# Berlioz: Harold in Italy



## science

There aren't a load of choices for this, at least compared to something more popular like the Symphonie Fantastique. Looks like the main ones are: 

Bernstein (Sony)

Davis (Philips)

Davis (LSO Live)

Munch (RCA)

Which have you heard and which do you prefer? Which do you think is the most famous or popular or influential or significant?


----------



## Ukko

I have heard the Bernstein, the Philips Davis (I think) and the Munch. The Munch (with Primrose) is my favorite. It was recorded in RCA's Living Stereo (and has been remastered to SACD) so the sound is excellent - and Munch is Munch. I am willing to _guess_ that the Bernstein is most popular, Munch being under-appreciated nowadays.


----------



## quack

None of those: Inbal/Bashmet, Maazel/Christ, Minkowski/Tamestit of which I prefer Maazel, but I don't know much about "significance". This looks interesting, a reduction for viola and piano that Liszt wrote of the work, hadn't heard of it until today.


----------



## Manxfeeder

Any opinions on John Eliot Gardiner's recording? It's the only one I've heard. But how many chances to you get to hear an ophicleide?


----------



## ptr

I think that Davis is the benchmark in anything Berlioz!

A very good HIP alternative is Marc Minkowski and his Grenoble band on Naive! (review)









/ptr


----------



## StlukesguildOhio

There are actually quite a few choices if you look under "Harold en Italie" as well as "Harold in Italy". I have the old and very French Igor Markevitch recording which is included on the recording of _La Damnation de Faust_. If I was to seek out another I'd probably go with the Gardiner with the Orchestre Revolutionnaire et Romantique and Monteverdi Choir. They were absolutely stunning on Berlioz _Messe-Solennelle_.


----------



## JCarmel

In my early days of collecting classical recordings, _the_ famous interpretation was by Sir Thomas Beecham and William Primrose.

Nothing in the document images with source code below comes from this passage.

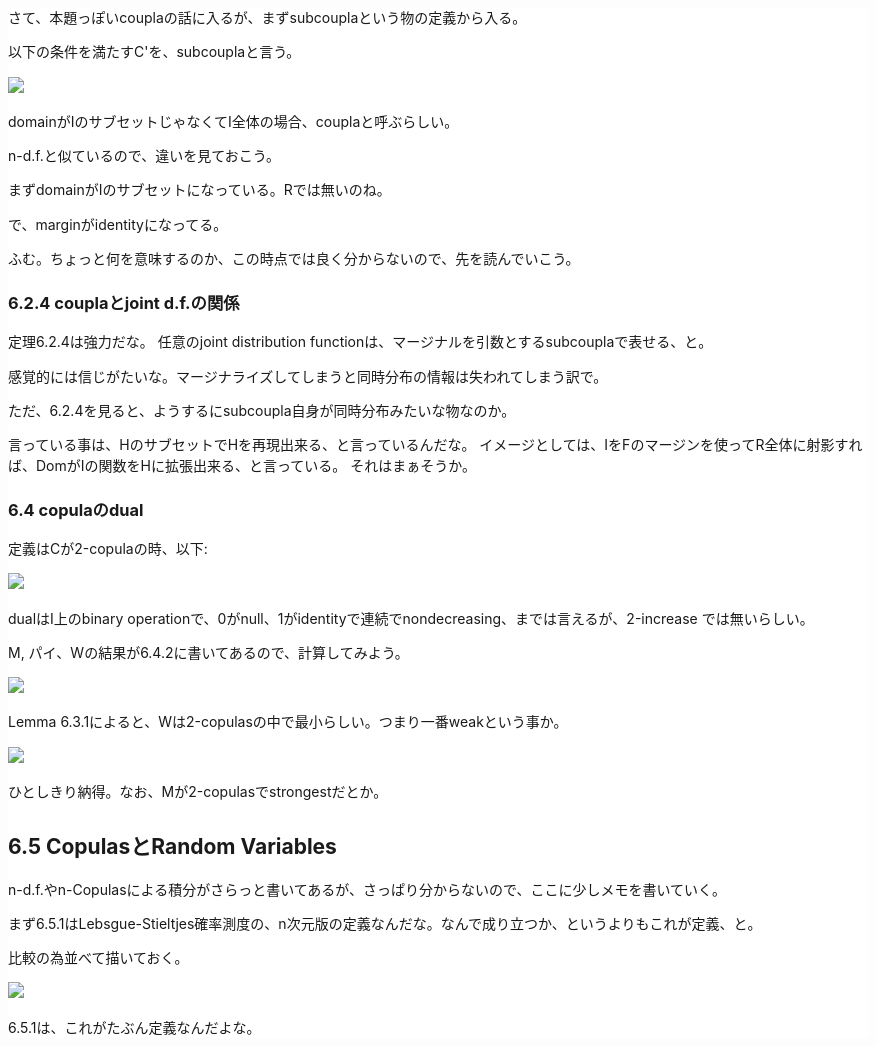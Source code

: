 さて、本題っぽいcouplaの話に入るが、まずsubcouplaという物の定義から入る。

以下の条件を満たすC'を、subcouplaと言う。

![](https://i.imgur.com/QHJ1JLh.jpg)

domainがIのサブセットじゃなくてI全体の場合、couplaと呼ぶらしい。

n-d.f.と似ているので、違いを見ておこう。

まずdomainがIのサブセットになっている。Rでは無いのね。

で、marginがidentityになってる。

ふむ。ちょっと何を意味するのか、この時点では良く分からないので、先を読んでいこう。

### 6.2.4 couplaとjoint d.f.の関係

定理6.2.4は強力だな。
任意のjoint distribution functionは、マージナルを引数とするsubcouplaで表せる、と。

感覚的には信じがたいな。マージナライズしてしまうと同時分布の情報は失われてしまう訳で。

ただ、6.2.4を見ると、ようするにsubcoupla自身が同時分布みたいな物なのか。

言っている事は、HのサブセットでHを再現出来る、と言っているんだな。
イメージとしては、IをFのマージンを使ってR全体に射影すれば、DomがIの関数をHに拡張出来る、と言っている。
それはまぁそうか。

### 6.4 copulaのdual

定義はCが2-copulaの時、以下:

![](https://i.imgur.com/TTl2s5G.jpg)

dualはI上のbinary operationで、0がnull、1がidentityで連続でnondecreasing、までは言えるが、2-increase では無いらしい。

M, パイ、Wの結果が6.4.2に書いてあるので、計算してみよう。

![](https://i.imgur.com/JcwTEKP.png)

Lemma 6.3.1によると、Wは2-copulasの中で最小らしい。つまり一番weakという事か。

![](https://i.imgur.com/fh2DLo3.jpg)

ひとしきり納得。なお、Mが2-copulasでstrongestだとか。

## 6.5 CopulasとRandom  Variables

n-d.f.やn-Copulasによる積分がさらっと書いてあるが、さっぱり分からないので、ここに少しメモを書いていく。

まず6.5.1はLebsgue-Stieltjes確率測度の、n次元版の定義なんだな。なんで成り立つか、というよりもこれが定義、と。

比較の為並べて描いておく。

![](https://i.imgur.com/XesOwUA.jpg)

6.5.1は、これがたぶん定義なんだよな。
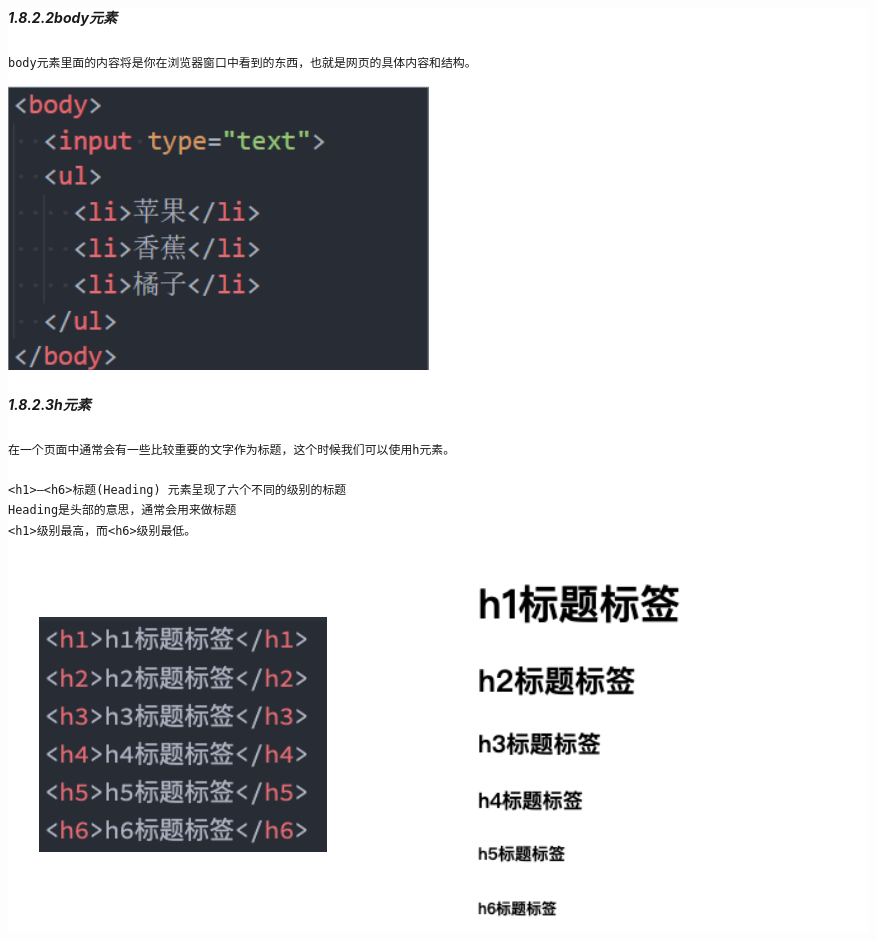 ##### 1.8.2.2body元素

```
body元素里面的内容将是你在浏览器窗口中看到的东西，也就是网页的具体内容和结构。
```

![1672490388845](前端体系.assets/1672490388845.png)

##### 1.8.2.3h元素

```
在一个页面中通常会有一些比较重要的文字作为标题，这个时候我们可以使用h元素。

<h1>–<h6>标题(Heading) 元素呈现了六个不同的级别的标题
Heading是头部的意思，通常会用来做标题
<h1>级别最高，而<h6>级别最低。
```

![1672490547162](前端体系.assets/1672490547162.png)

Or as an alternative with that soloist, the one that I have...with Serge Koussevitzky...reissued on the Dutton label.









I have two different recordings with Colin Davis ....with soloists Tabea Zimmerman and Nobuko Imai.


----------



## moody

ptr said:


> I think that Davis is the benchmark in anything Berlioz!
> 
> A very good HIP alternative is Marc Minkowski and his Grenoble band on Naive! (review)
> 
> View attachment 13876
> 
> 
> /ptr


I think that Beecham and Muench were b etter.


----------



## moody

quack said:


> None of those: Inbal/Bashmet, Maazal/Christ, Minkowski/Tamestit of which I prefer Maazal, but I don't know much about "significance". This looks interesting, a reduction for viola and piano that Liszt wrote of the work, hadn't heard of it until today.


I have this and yes,it's great stuff.


----------



## Sid James

I got the one on Eloquence with Daniel Benyamini on viola with Israel PO under Zubin Mehta. Coupled with Bloch's Voice in the Wilderness, played by Janos Starker. Funny how though written about a century apart, both these works start off similarly, with the basses/low strings giving this dark feel. I got this version for the coupling but another one I was thinking of getting was Yehudi Menuhin's, but that was coupled with Berlioz's Reverie et Caprice, the nearest he did to a violin concerto.

I wouldn't know how the Benyamini/Mehta one compares to the others, in any case I have grown to love Harold, even though at first I found it a bit hard to appreciate. Esp. in terms of how different it is from Symphonie Fantastique. But one thing is that Harold is more thematically unified/integrated, as Berlioz wrote it in one go, whereas for the Fantastique, he had written the ball and march movements before he came to write the rest of it, so the idee fixee theme only pops up briefly in those movements, as an afterthought kind of thing. So since I love quite wholistic/unified works where I can hear a couple of themes going through it, now I very much like Harold but it took me a while to hear the links between its movements. So since this recording has offered me that insight, I can't complain.


----------



## bigshot

I have Bernstein, Davis (Philips), Koussevitzky and Munch. Munch is by far the best.


----------



## ComposerOfAvantGarde

Anyone for BPO+Hans Kirchner conducted by Igor Markevitch?


----------



## moody

ComposerOfAvantGarde said:


> Anyone for BPO+Hans Kirchner conducted by Igor Markevitch?


That's probably the one that St.Luke's has mentioned above. I don't know it but it is supposed to be good.


----------



## science

Thanks for your help guys. I think I'll go with Munch. Might try both Beecham and Davis later.


----------



## Vaneyes

Agreeing with SLGO...

View attachment 14265


----------



## arkadinho

What about this? 





I actually find it to be very Byronian. The beginning is brooding, almost psychotic, and the progression to a more happier state is gradual but it never quite reaches there instead plummeting into some sort of neurotic fit. And that was the description of the first movement only lol I think the neurosis and tension is present all throughout the performance, maybe not as distinctly as in the first movement but still.

In regards to viola Barshai is second to none imho, while David Oistrakh, well, it's funny but I'm discovering that I actually prefer him as a conductor rather than violinist. His conducting of Beethoven Violin Concerto with his son Igor doing the honors on violin became my favorite rendition of this Beethoven's great work since the first time I heard it, and now this.


----------